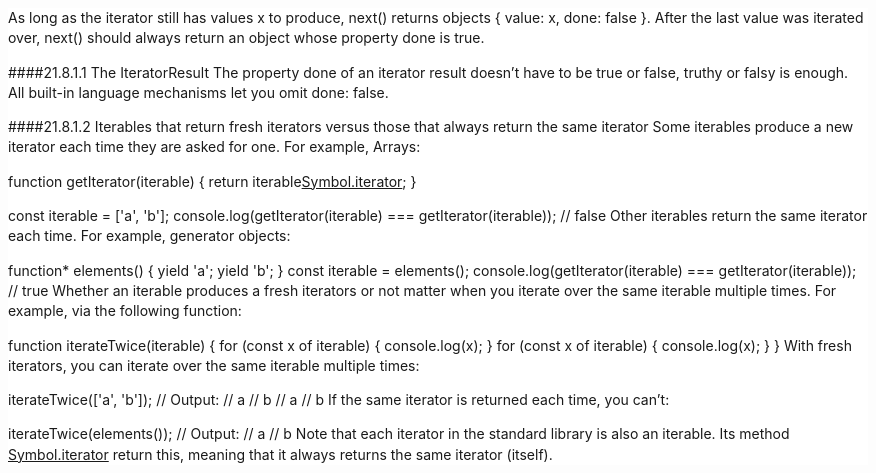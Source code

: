 As long as the iterator still has values x to produce, next() returns objects { value: x, done: false }.
After the last value was iterated over, next() should always return an object whose property done is true.

####21.8.1.1 The IteratorResult
The property done of an iterator result doesn’t have to be true or false, truthy or falsy is enough. All built-in language mechanisms let you omit done: false.

####21.8.1.2 Iterables that return fresh iterators versus those that always return the same iterator
Some iterables produce a new iterator each time they are asked for one. For example, Arrays:

function getIterator(iterable) {
    return iterable[Symbol.iterator]();
}

const iterable = ['a', 'b'];
console.log(getIterator(iterable) === getIterator(iterable)); // false
Other iterables return the same iterator each time. For example, generator objects:

function* elements() {
    yield 'a';
    yield 'b';
}
const iterable = elements();
console.log(getIterator(iterable) === getIterator(iterable)); // true
Whether an iterable produces a fresh iterators or not matter when you iterate over the same iterable multiple times. For example, via the following function:

function iterateTwice(iterable) {
    for (const x of iterable) {
        console.log(x);
    }
    for (const x of iterable) {
        console.log(x);
    }
}
With fresh iterators, you can iterate over the same iterable multiple times:

iterateTwice(['a', 'b']);
// Output:
// a
// b
// a
// b
If the same iterator is returned each time, you can’t:

iterateTwice(elements());
// Output:
// a
// b
Note that each iterator in the standard library is also an iterable. Its method [Symbol.iterator]() return this, meaning that it always returns the same iterator (itself).
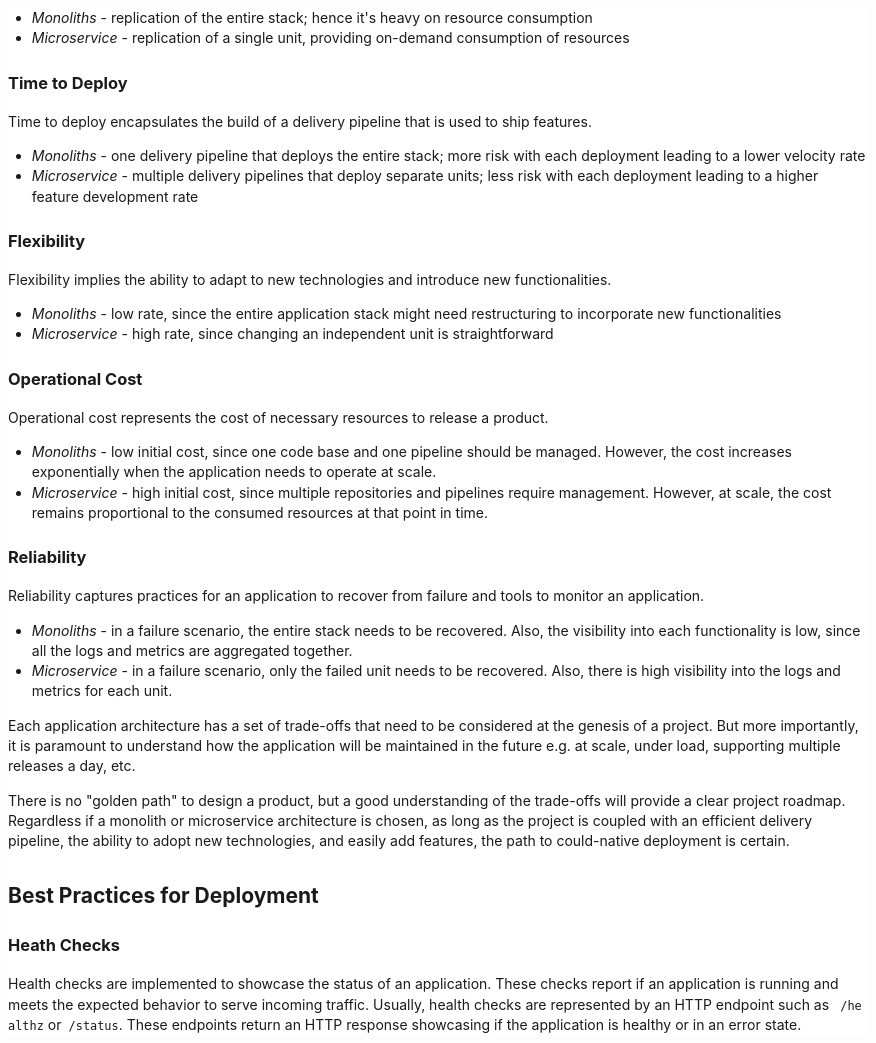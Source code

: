 - *Monoliths* - replication of the entire stack; hence it's heavy on resource consumption
- *Microservice* - replication of a single unit, providing on-demand consumption of resources

### Time to Deploy

Time to deploy encapsulates the build of a delivery pipeline that is used to ship features.

- *Monoliths* - one delivery pipeline that deploys the entire stack; more risk with each deployment leading to a lower velocity rate
- *Microservice* - multiple delivery pipelines that deploy separate units; less risk with each deployment leading to a higher feature development rate

### Flexibility

Flexibility implies the ability to adapt to new technologies and introduce new functionalities.

- *Monoliths* - low rate, since the entire application stack might need restructuring to incorporate new functionalities
- *Microservice* - high rate, since changing an independent unit is straightforward

### Operational Cost

Operational cost represents the cost of necessary resources to release a product.

- *Monoliths* - low initial cost, since one code base and one pipeline should be managed. However, the cost increases exponentially when the application needs to operate at scale.
- *Microservice* - high initial cost, since multiple repositories and pipelines require management. However, at scale, the cost remains proportional to the consumed resources at that point in time.

### Reliability

Reliability captures practices for an application to recover from failure and tools to monitor an application.

- *Monoliths* - in a failure scenario, the entire stack needs to be recovered. Also, the visibility into each functionality is low, since all the logs and metrics are aggregated together.
- *Microservice* - in a failure scenario, only the failed unit needs to be recovered. Also, there is high visibility into the logs and metrics for each unit.

Each application architecture has a set of trade-offs that need to be considered at the genesis of a project. But more importantly, it is paramount to understand how the application will be maintained in the future e.g. at scale, under load, supporting multiple releases a day, etc.

There is no "golden path" to design a product, but a good understanding of the trade-offs will provide a clear project roadmap. Regardless if a monolith or microservice architecture is chosen, as long as the project is coupled with an efficient delivery pipeline, the ability to adopt new technologies, and easily add features, the path to could-native deployment is certain.

## Best Practices for Deployment

### Heath Checks

Health checks are implemented to showcase the status of an application. These checks report if an application is running and meets the expected behavior to serve incoming traffic. Usually, health checks are represented by an HTTP endpoint such as ` /healthz` or` /status`. These endpoints return an HTTP response showcasing if the application is healthy or in an error state.
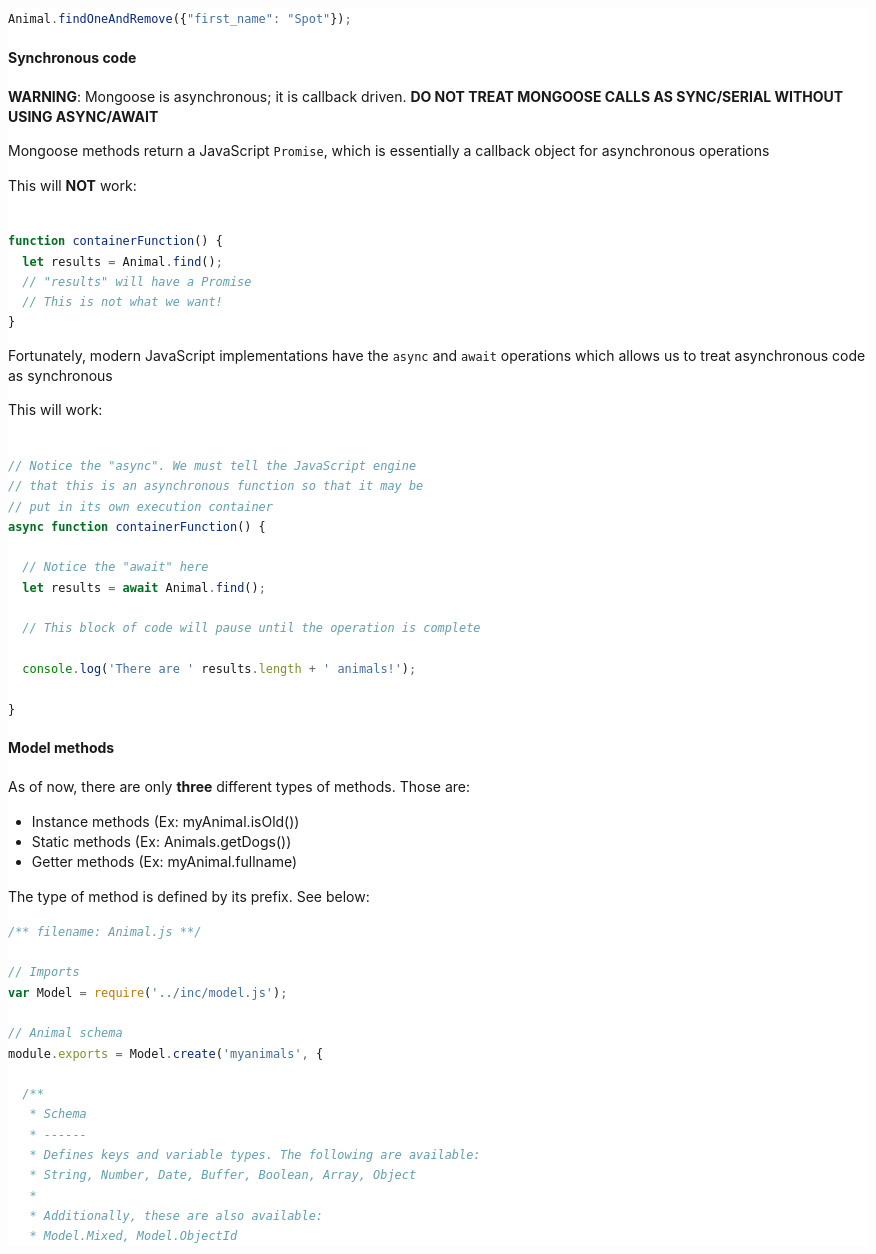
 ```javascript
Animal.findOneAndRemove({"first_name": "Spot"});
```

#### Synchronous code ####
**WARNING**: Mongoose is asynchronous; it is callback driven. **DO NOT TREAT MONGOOSE CALLS AS SYNC/SERIAL WITHOUT USING ASYNC/AWAIT**

Mongoose methods return a JavaScript `Promise`, which is essentially a callback object for asynchronous operations

This will **NOT** work:
```javascript

function containerFunction() {
  let results = Animal.find();
  // "results" will have a Promise
  // This is not what we want!
}
```

Fortunately, modern JavaScript implementations have the `async` and `await` operations which allows us to treat asynchronous code as synchronous

This will work:
```javascript

// Notice the "async". We must tell the JavaScript engine
// that this is an asynchronous function so that it may be 
// put in its own execution container
async function containerFunction() {

  // Notice the "await" here
  let results = await Animal.find();
 
  // This block of code will pause until the operation is complete
  
  console.log('There are ' results.length + ' animals!');
 
}
```


#### Model methods ####

As of now, there are only **three** different types of methods. Those are:
* Instance methods (Ex: myAnimal.isOld())
* Static methods (Ex: Animals.getDogs())
* Getter methods (Ex: myAnimal.fullname)

The type of method is defined by its prefix. See below:

```javascript
/** filename: Animal.js **/

// Imports
var Model = require('../inc/model.js');

// Animal schema
module.exports = Model.create('myanimals', {
  
  /**
   * Schema
   * ------
   * Defines keys and variable types. The following are available:
   * String, Number, Date, Buffer, Boolean, Array, Object
   *
   * Additionally, these are also available:
   * Model.Mixed, Model.ObjectId
```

§ **WORK TASK**: Return the whole listing word for word, minus its pictures.

§ **PROBLEM SOLUTION**:
Source code

: As long as the iterator still has values x to produce, next() returns objects { value: x, done: false }.
After the last value was iterated over, next() should always return an object whose property done is true.

####21.8.1.1 The IteratorResult
The property done of an iterator result doesn’t have to be true or false, truthy or falsy is enough. All built-in language mechanisms let you omit done: false.

####21.8.1.2 Iterables that return fresh iterators versus those that always return the same iterator
Some iterables produce a new iterator each time they are asked for one. For example, Arrays:

function getIterator(iterable) {
    return iterable[Symbol.iterator]();
}

const iterable = ['a', 'b'];
console.log(getIterator(iterable) === getIterator(iterable)); // false
Other iterables return the same iterator each time. For example, generator objects:

function* elements() {
    yield 'a';
    yield 'b';
}
const iterable = elements();
console.log(getIterator(iterable) === getIterator(iterable)); // true
Whether an iterable produces a fresh iterators or not matter when you iterate over the same iterable multiple times. For example, via the following function:

function iterateTwice(iterable) {
    for (const x of iterable) {
        console.log(x);
    }
    for (const x of iterable) {
        console.log(x);
    }
}
With fresh iterators, you can iterate over the same iterable multiple times:

iterateTwice(['a', 'b']);
// Output:
// a
// b
// a
// b
If the same iterator is returned each time, you can’t:

iterateTwice(elements());
// Output:
// a
// b
Note that each iterator in the standard library is also an iterable. Its method [Symbol.iterator]() return this, meaning that it always returns the same iterator (itself).
Source code

: - *Monoliths* - replication of the entire stack; hence it's heavy on resource consumption
- *Microservice* - replication of a single unit, providing on-demand consumption of resources

### Time to Deploy

Time to deploy encapsulates the build of a delivery pipeline that is used to ship features.

- *Monoliths* - one delivery pipeline that deploys the entire stack; more risk with each deployment leading to a lower velocity rate
- *Microservice* - multiple delivery pipelines that deploy separate units; less risk with each deployment leading to a higher feature development rate

### Flexibility

Flexibility implies the ability to adapt to new technologies and introduce new functionalities.

- *Monoliths* - low rate, since the entire application stack might need restructuring to incorporate new functionalities
- *Microservice* - high rate, since changing an independent unit is straightforward

### Operational Cost

Operational cost represents the cost of necessary resources to release a product.

- *Monoliths* - low initial cost, since one code base and one pipeline should be managed. However, the cost increases exponentially when the application needs to operate at scale.
- *Microservice* - high initial cost, since multiple repositories and pipelines require management. However, at scale, the cost remains proportional to the consumed resources at that point in time.

### Reliability

Reliability captures practices for an application to recover from failure and tools to monitor an application.

- *Monoliths* - in a failure scenario, the entire stack needs to be recovered. Also, the visibility into each functionality is low, since all the logs and metrics are aggregated together.
- *Microservice* - in a failure scenario, only the failed unit needs to be recovered. Also, there is high visibility into the logs and metrics for each unit.

Each application architecture has a set of trade-offs that need to be considered at the genesis of a project. But more importantly, it is paramount to understand how the application will be maintained in the future e.g. at scale, under load, supporting multiple releases a day, etc.

There is no "golden path" to design a product, but a good understanding of the trade-offs will provide a clear project roadmap. Regardless if a monolith or microservice architecture is chosen, as long as the project is coupled with an efficient delivery pipeline, the ability to adopt new technologies, and easily add features, the path to could-native deployment is certain.

## Best Practices for Deployment

### Heath Checks

Health checks are implemented to showcase the status of an application. These checks report if an application is running and meets the expected behavior to serve incoming traffic. Usually, health checks are represented by an HTTP endpoint such as ` /healthz` or` /status`. These endpoints return an HTTP response showcasing if the application is healthy or in an error state.
 ```javascript
Animal.findOneAndRemove({"first_name": "Spot"});
```

#### Synchronous code ####
**WARNING**: Mongoose is asynchronous; it is callback driven. **DO NOT TREAT MONGOOSE CALLS AS SYNC/SERIAL WITHOUT USING ASYNC/AWAIT**

Mongoose methods return a JavaScript `Promise`, which is essentially a callback object for asynchronous operations

This will **NOT** work:
```javascript

function containerFunction() {
  let results = Animal.find();
  // "results" will have a Promise
  // This is not what we want!
}
```

Fortunately, modern JavaScript implementations have the `async` and `await` operations which allows us to treat asynchronous code as synchronous

This will work:
```javascript

// Notice the "async". We must tell the JavaScript engine
// that this is an asynchronous function so that it may be 
// put in its own execution container
async function containerFunction() {

  // Notice the "await" here
  let results = await Animal.find();
 
  // This block of code will pause until the operation is complete
  
  console.log('There are ' results.length + ' animals!');
 
}
```


#### Model methods ####

As of now, there are only **three** different types of methods. Those are:
* Instance methods (Ex: myAnimal.isOld())
* Static methods (Ex: Animals.getDogs())
* Getter methods (Ex: myAnimal.fullname)

The type of method is defined by its prefix. See below:

```javascript
/** filename: Animal.js **/

// Imports
var Model = require('../inc/model.js');

// Animal schema
module.exports = Model.create('myanimals', {
  
  /**
   * Schema
   * ------
   * Defines keys and variable types. The following are available:
   * String, Number, Date, Buffer, Boolean, Array, Object
   *
   * Additionally, these are also available:
   * Model.Mixed, Model.ObjectId
```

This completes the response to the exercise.